Sources: Meat, whole grains, fish, eggs, brown rice, nuts, beans, peas, lentils, and milk.
Vitamin C (ascorbic acid)
Essential for absorption of iron, healthy skin, teeth, and bones. Also, strengthens the immune system and helps fight infection.
Sources: Citrus fruit, strawberries, tomatoes, broccoli, peppers, green vegetables, and melons.
Vitamin D (calciferol)
Essential for bone and tooth formation, absorbing calcium/phosphorus, and fighting symptoms of depression.
Sources: Mostly sunlight. Also in liver, oily fish, dairy, and eggs.
Vitamin E (tocopherols)
Essential for healthy skin, circulation, and maintaining cell health.
Sources: Oily fish, seeds, nuts, eggs, avocados, spinach and vegetable oils.
Folate (folic acid)
Essential for cell division, and especially needed before conception and during pregnancy to avoid spina bifida.
Sources: Dark green leafy vegetables, whole grains, nuts, beans, peas, lentils, bananas, and yeast extract.
Calcium
Essential for building and maintaining healthy bones and teeth, muscle function, and immune system.

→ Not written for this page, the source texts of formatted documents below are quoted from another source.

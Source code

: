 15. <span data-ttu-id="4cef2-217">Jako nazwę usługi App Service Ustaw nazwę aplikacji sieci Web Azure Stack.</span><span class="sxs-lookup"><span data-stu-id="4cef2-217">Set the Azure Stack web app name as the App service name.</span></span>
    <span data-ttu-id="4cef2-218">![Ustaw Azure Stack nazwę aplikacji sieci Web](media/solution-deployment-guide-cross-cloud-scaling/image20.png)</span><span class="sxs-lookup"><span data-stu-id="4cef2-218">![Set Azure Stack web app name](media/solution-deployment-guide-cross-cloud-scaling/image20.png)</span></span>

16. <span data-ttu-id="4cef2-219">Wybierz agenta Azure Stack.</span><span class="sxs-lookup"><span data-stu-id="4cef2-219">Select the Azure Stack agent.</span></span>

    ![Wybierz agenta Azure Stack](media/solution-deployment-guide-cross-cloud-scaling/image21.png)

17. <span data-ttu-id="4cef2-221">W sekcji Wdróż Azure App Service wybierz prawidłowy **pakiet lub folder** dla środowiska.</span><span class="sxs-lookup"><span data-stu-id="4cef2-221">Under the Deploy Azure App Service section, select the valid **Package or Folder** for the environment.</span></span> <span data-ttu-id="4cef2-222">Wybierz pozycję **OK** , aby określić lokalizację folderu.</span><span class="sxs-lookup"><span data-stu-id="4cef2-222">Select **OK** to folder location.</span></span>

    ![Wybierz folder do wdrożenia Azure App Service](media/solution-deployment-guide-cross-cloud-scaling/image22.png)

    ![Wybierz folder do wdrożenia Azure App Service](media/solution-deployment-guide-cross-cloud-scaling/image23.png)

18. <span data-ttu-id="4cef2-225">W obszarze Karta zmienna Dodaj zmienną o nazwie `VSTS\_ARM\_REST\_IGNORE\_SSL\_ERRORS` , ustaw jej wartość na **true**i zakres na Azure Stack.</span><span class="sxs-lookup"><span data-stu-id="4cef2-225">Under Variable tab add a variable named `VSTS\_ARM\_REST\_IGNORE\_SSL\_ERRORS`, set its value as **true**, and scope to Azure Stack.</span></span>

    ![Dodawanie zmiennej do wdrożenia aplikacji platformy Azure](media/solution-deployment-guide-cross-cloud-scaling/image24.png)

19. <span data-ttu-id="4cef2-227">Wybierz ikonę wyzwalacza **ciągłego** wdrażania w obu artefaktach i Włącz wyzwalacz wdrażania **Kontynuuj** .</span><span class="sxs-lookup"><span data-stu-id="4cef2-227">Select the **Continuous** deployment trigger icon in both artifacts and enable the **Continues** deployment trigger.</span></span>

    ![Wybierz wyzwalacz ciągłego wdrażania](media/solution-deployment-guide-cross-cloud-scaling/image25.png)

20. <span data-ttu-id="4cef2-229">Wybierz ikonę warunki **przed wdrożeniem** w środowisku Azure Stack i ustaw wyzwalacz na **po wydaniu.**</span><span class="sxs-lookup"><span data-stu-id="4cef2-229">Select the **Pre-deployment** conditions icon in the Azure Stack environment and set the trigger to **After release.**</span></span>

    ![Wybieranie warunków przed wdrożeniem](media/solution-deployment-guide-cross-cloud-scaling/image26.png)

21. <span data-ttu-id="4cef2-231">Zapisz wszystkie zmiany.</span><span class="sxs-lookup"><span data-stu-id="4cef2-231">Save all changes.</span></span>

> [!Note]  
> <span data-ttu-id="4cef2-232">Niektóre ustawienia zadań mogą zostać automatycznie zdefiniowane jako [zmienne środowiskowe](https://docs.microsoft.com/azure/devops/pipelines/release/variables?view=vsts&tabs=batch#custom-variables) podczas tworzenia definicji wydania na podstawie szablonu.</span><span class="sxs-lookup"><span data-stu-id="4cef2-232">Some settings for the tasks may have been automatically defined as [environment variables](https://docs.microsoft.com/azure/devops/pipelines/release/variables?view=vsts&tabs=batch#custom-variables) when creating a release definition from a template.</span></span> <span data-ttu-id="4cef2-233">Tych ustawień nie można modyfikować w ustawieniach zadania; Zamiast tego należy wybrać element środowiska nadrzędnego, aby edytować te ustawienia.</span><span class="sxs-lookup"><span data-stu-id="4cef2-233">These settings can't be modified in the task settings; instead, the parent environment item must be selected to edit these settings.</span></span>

Sources: Green leafy vegetables, sesame seeds, dried figs, almonds,
dairy and canned sardines (with bones).
Chloride
Essential for regulating and maintaining fluid balance in the body.
Sources: Nuts, beans, whole grains, peas, lentils, tofu and black tea.
Iron
Essential for healthy blood and muscle function.
Sources: Meat, sardines, egg yolks, leafy vegetables, dried apricots, and tofu.
Magnesium
Essential for healthy muscles, bones, teeth, growth, and nerves.
Sources: Nuts, beans, seeds, whole grains, peas, lentils, tofu, dried figs, apricots and
green vegetables.
Manganese
Essential in energy production.
Sources: Nuts, beans, lentils, whole grains, brown rice, tofu and black tea.
Phosphorus
Essential for water balance, nerve transmission, and regulating blood pressure.
Sources: Most foods, especially lean meat, poultry, fish, dairy, nuts, and eggs.
Potassium
Essential for water balance, regulating blood pressure, and nerve transmission.
Sources: Bananas, milk, beans, peas, lentils, nuts, seeds and vegetables
Selenium
Essential for free radical protection and may protect against cancer.
Sources: Meat, citrus fruits, avocados, lentils, cheese, milk, Brazil nuts, fish, and seaweed.
Sodium
Essential for muscle, nerve function, and regulating fluids.
Sources: Most foods but mainly from processed foods.
Zinc
Essential for a healthy immune system, normal growth, wound healing, and reproduction.